WORK ORDER: Print out each entry without alteration, and keep the pictures out.

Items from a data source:
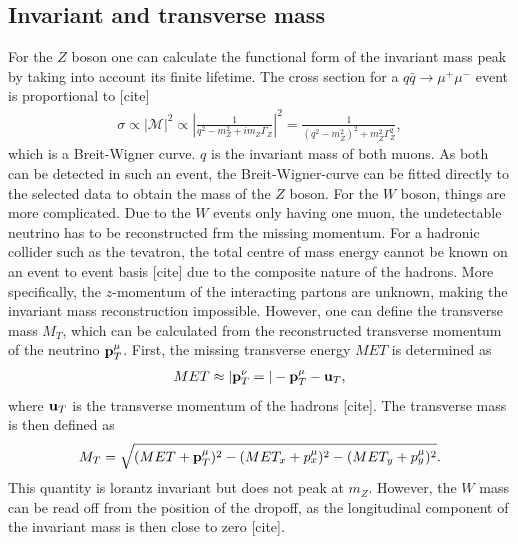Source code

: \documentclass[twoside,        %
               BCOR12mm,       %
               ngerman,english, %
               fleqn,headsepline=false,footsepline=false
              ]{Vorlage/MFPREPORT}
\begin{document}
\subsection{Invariant and transverse mass}
For the $Z$ boson one can calculate the functional form of the invariant mass
peak by taking into account its finite lifetime.
The cross section for a $q\bar q\rightarrow \mu^+\mu^-$ event is proportional
to [cite]
\begin{align}
    \sigma\propto|\mathcal{M}|^2\propto\left|\frac{1}{q^2-m_Z^2+im_Z\Gamma_Z}\right|^2=\frac{1}{(q^2-m_Z^2)^2+m_Z^2\Gamma_Z^2},
    \label{eq:breit}
\end{align}which is a Breit-Wigner curve.
$q$ is the invariant mass of both muons. As both can be detected in such an
event, the Breit-Wigner-curve can be fitted directly to the selected data to
obtain the mass of the $Z$ boson.
For the $W$ boson, things are more complicated. Due to the $W$ events only
having one muon, the undetectable neutrino has to be reconstructed frm the
missing momentum. For a hadronic collider such as the tevatron, the total
centre of mass energy cannot be known on an event to event basis [cite] due to
the composite nature of the hadrons. More specifically, the $z$-momentum of the
interacting partons are unknown, making the invariant mass reconstruction
impossible. However, one can define the transverse mass $M_T$, which can be
calculated from the reconstructed transverse momentum of the neutrino
$\bold{p}_T^\mu$. First, the missing transverse energy $MET$ is determined as
\begin{align}
    MET\approx|\bold{p}_T^\nu=|-\bold{p}_T^\mu-\bold{u}_T,
    \label{eq:met}
\end{align}where $\bold{u}_T$ is the transverse momentum of the hadrons [cite].
The transverse mass is then defined as
\begin{align}
    M_T=\sqrt{(MET+\bold{p}_T^\mu)^2-(MET_x+p_x^\mu)^2-(MET_y+p_y^\mu)^2}.
    \label{eq:mt}
\end{align}
This quantity is lorantz invariant but does not peak at $m_Z$. However, the $W$
mass can be read off from the position of the dropoff, as the longitudinal
component of the invariant mass is then close to zero [cite].
\end{document}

RESULT FOR THIS TASK:
Source code

: \documentclass[twoside,        %
               BCOR12mm,       %
               ngerman,english, %
               fleqn,headsepline=false,footsepline=false
              ]{Vorlage/MFPREPORT}
\begin{document}
\subsection{Invariant and transverse mass}
For the $Z$ boson one can calculate the functional form of the invariant mass
peak by taking into account its finite lifetime.
The cross section for a $q\bar q\rightarrow \mu^+\mu^-$ event is proportional
to [cite]
\begin{align}
    \sigma\propto|\mathcal{M}|^2\propto\left|\frac{1}{q^2-m_Z^2+im_Z\Gamma_Z}\right|^2=\frac{1}{(q^2-m_Z^2)^2+m_Z^2\Gamma_Z^2},
    \label{eq:breit}
\end{align}which is a Breit-Wigner curve.
$q$ is the invariant mass of both muons. As both can be detected in such an
event, the Breit-Wigner-curve can be fitted directly to the selected data to
obtain the mass of the $Z$ boson.
For the $W$ boson, things are more complicated. Due to the $W$ events only
having one muon, the undetectable neutrino has to be reconstructed frm the
missing momentum. For a hadronic collider such as the tevatron, the total
centre of mass energy cannot be known on an event to event basis [cite] due to
the composite nature of the hadrons. More specifically, the $z$-momentum of the
interacting partons are unknown, making the invariant mass reconstruction
impossible. However, one can define the transverse mass $M_T$, which can be
calculated from the reconstructed transverse momentum of the neutrino
$\bold{p}_T^\mu$. First, the missing transverse energy $MET$ is determined as
\begin{align}
    MET\approx|\bold{p}_T^\nu=|-\bold{p}_T^\mu-\bold{u}_T,
    \label{eq:met}
\end{align}where $\bold{u}_T$ is the transverse momentum of the hadrons [cite].
The transverse mass is then defined as
\begin{align}
    M_T=\sqrt{(MET+\bold{p}_T^\mu)^2-(MET_x+p_x^\mu)^2-(MET_y+p_y^\mu)^2}.
    \label{eq:mt}
\end{align}
This quantity is lorantz invariant but does not peak at $m_Z$. However, the $W$
mass can be read off from the position of the dropoff, as the longitudinal
component of the invariant mass is then close to zero [cite].
\end{document}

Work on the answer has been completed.